If we denote the angular displacement by $\theta$, the displacement along the arc of radius $l$ centered at the top of the pendulum is $l \theta$, and so its tangential acceleration is $l \ddot\theta$. Drawing a right triangle shows that the tangential force is $-mg \sin \theta$ (and, incidentally, $T = mg \cos\theta$, though we don't need that fact to derive the equation of motion). Now, Newton's Second Law gives that $$m l \ddot \theta = -mg \sin \theta,$$ and canceling and rearranging gives the classical pendulum equation, $$\ddot\theta = -\frac{g}{l} \sin \theta .$$ To recover an equation in $\dot\theta$, we can multiply both sides by $\dot\theta$ and integrate, yielding $$\frac{1}{2} \dot\theta^2 = \frac{g}{l} (\cos \theta + C)$$ for some constant $C$ that we can express, e.g., in terms of the energy of the system or the maximum angular displacement.

Answer 2

Mathematically, not really.

I noticed that your formula for pendulum is not correct. You might mean these: $$\frac{\dot{\theta}^2}{2} = \frac{g}{l} \cos(\theta)$$ and $$\ddot{\theta} = -\frac{g}{l} \sin(\theta)$$

The trivial counterexample is $\theta \equiv \pi /2$, where $\dot{\theta}^2/2=\frac{g}{l}\cos\theta = 0$ but $\ddot{\theta}=0 \ne -\frac{g}{l}\sin\theta$.
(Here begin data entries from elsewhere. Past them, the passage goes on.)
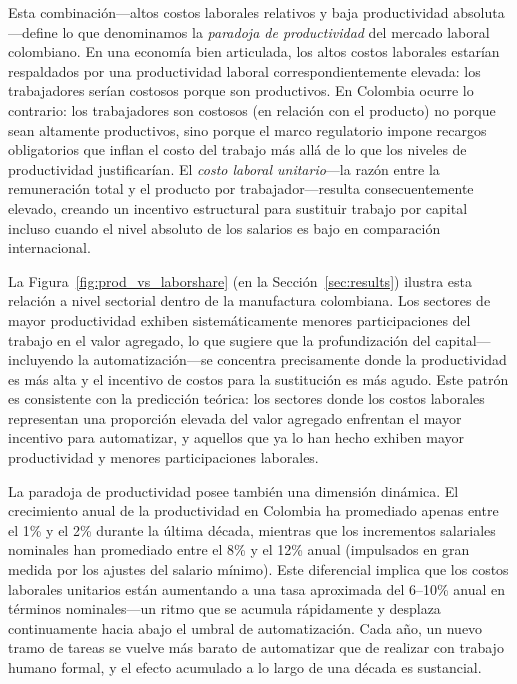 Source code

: \documentclass{article}
\begin{document}
Esta combinaci\'on---altos costos laborales relativos y baja productividad absoluta---define lo que denominamos la \textit{paradoja de productividad} del mercado laboral colombiano. En una econom\'ia bien articulada, los altos costos laborales estar\'ian respaldados por una productividad laboral correspondientemente elevada: los trabajadores ser\'ian costosos porque son productivos. En Colombia ocurre lo contrario: los trabajadores son costosos (en relaci\'on con el producto) no porque sean altamente productivos, sino porque el marco regulatorio impone recargos obligatorios que inflan el costo del trabajo m\'as all\'a de lo que los niveles de productividad justificar\'ian. El \textit{costo laboral unitario}---la raz\'on entre la remuneraci\'on total y el producto por trabajador---resulta consecuentemente elevado, creando un incentivo estructural para sustituir trabajo por capital incluso cuando el nivel absoluto de los salarios es bajo en comparaci\'on internacional.


La Figura~\ref{fig:prod_vs_laborshare} (en la Secci\'on~\ref{sec:results}) ilustra esta relaci\'on a nivel sectorial dentro de la manufactura colombiana. Los sectores de mayor productividad exhiben sistem\'aticamente menores participaciones del trabajo en el valor agregado, lo que sugiere que la profundizaci\'on del capital---incluyendo la automatizaci\'on---se concentra precisamente donde la productividad es m\'as alta y el incentivo de costos para la sustituci\'on es m\'as agudo. Este patr\'on es consistente con la predicci\'on te\'orica: los sectores donde los costos laborales representan una proporci\'on elevada del valor agregado enfrentan el mayor incentivo para automatizar, y aquellos que ya lo han hecho exhiben mayor productividad y menores participaciones laborales.

La paradoja de productividad posee tambi\'en una dimensi\'on din\'amica. El crecimiento anual de la productividad en Colombia ha promediado apenas entre el 1\% y el 2\% durante la \'ultima d\'ecada, mientras que los incrementos salariales nominales han promediado entre el 8\% y el 12\% anual (impulsados en gran medida por los ajustes del salario m\'inimo). Este diferencial implica que los costos laborales unitarios est\'an aumentando a una tasa aproximada del 6--10\% anual en t\'erminos nominales---un ritmo que se acumula r\'apidamente y desplaza continuamente hacia abajo el umbral de automatizaci\'on. Cada a\~no, un nuevo tramo de tareas se vuelve m\'as barato de automatizar que de realizar con trabajo humano formal, y el efecto acumulado a lo largo de una d\'ecada es sustancial.
\end{document}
In that case, you may assume that $\theta$ is not a constant.

By taking derivative, you get $\ddot{\theta}\dot{\theta}=\frac{g}{l}\sin\theta \dot{\theta}$ and you can cancel $\dot{\theta}$ because $\theta$ is not a constant, then you get $\ddot{\theta} = -\frac{g}{l}\sin\theta$. However, if you have $\ddot{\theta} = -\frac{g}{l}\sin\theta$, then you can't get $\frac{\dot{\theta}^2}{2} = \frac{g}{l} \cos(\theta)$, because actually $\frac{\dot{\theta}^2}{2} = \frac{g}{l} \cos(\theta) + C$.